[Dataset records]
◇ ◇ ◇
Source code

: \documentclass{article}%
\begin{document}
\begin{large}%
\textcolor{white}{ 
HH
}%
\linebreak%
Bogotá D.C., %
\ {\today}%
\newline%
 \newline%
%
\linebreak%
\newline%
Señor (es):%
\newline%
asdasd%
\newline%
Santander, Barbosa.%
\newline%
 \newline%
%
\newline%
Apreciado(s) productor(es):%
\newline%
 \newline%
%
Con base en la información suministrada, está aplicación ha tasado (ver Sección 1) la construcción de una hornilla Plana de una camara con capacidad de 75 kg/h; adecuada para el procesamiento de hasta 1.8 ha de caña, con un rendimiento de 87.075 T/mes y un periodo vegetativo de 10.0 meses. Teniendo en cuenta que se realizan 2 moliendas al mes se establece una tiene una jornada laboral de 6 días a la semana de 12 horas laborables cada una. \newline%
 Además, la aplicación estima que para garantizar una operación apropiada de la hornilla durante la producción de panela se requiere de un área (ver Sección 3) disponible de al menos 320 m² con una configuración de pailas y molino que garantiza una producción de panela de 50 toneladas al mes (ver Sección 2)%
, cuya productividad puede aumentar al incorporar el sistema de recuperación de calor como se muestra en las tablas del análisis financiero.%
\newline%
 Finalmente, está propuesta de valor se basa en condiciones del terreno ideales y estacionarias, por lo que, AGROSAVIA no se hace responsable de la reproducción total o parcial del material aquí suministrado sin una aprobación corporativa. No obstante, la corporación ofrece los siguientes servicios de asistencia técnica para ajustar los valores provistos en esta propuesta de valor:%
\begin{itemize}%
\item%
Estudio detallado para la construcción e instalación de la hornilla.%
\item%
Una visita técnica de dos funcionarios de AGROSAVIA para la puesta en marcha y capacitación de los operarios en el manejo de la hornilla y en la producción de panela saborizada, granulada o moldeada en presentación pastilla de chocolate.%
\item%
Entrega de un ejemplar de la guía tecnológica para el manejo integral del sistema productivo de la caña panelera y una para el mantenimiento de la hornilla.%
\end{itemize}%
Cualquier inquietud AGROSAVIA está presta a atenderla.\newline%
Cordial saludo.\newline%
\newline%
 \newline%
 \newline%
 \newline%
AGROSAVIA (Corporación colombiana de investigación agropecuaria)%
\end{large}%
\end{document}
◇ ◇ ◇
Please give back the records exactly as written, beginning at the first line and including the line that holds "Además, la aplicación" as the last.

Source code

: \documentclass{article}%
\begin{document}
\begin{large}%
\textcolor{white}{ 
HH
}%
\linebreak%
Bogotá D.C., %
\ {\today}%
\newline%
 \newline%
%
\linebreak%
\newline%
Señor (es):%
\newline%
asdasd%
\newline%
Santander, Barbosa.%
\newline%
 \newline%
%
\newline%
Apreciado(s) productor(es):%
\newline%
 \newline%
%
Con base en la información suministrada, está aplicación ha tasado (ver Sección 1) la construcción de una hornilla Plana de una camara con capacidad de 75 kg/h; adecuada para el procesamiento de hasta 1.8 ha de caña, con un rendimiento de 87.075 T/mes y un periodo vegetativo de 10.0 meses. Teniendo en cuenta que se realizan 2 moliendas al mes se establece una tiene una jornada laboral de 6 días a la semana de 12 horas laborables cada una. \newline%
 Además, la aplicación estima que para garantizar una operación apropiada de la hornilla durante la producción de panela se requiere de un área (ver Sección 3) disponible de al menos 320 m² con una configuración de pailas y molino que garantiza una producción de panela de 50 toneladas al mes (ver Sección 2)%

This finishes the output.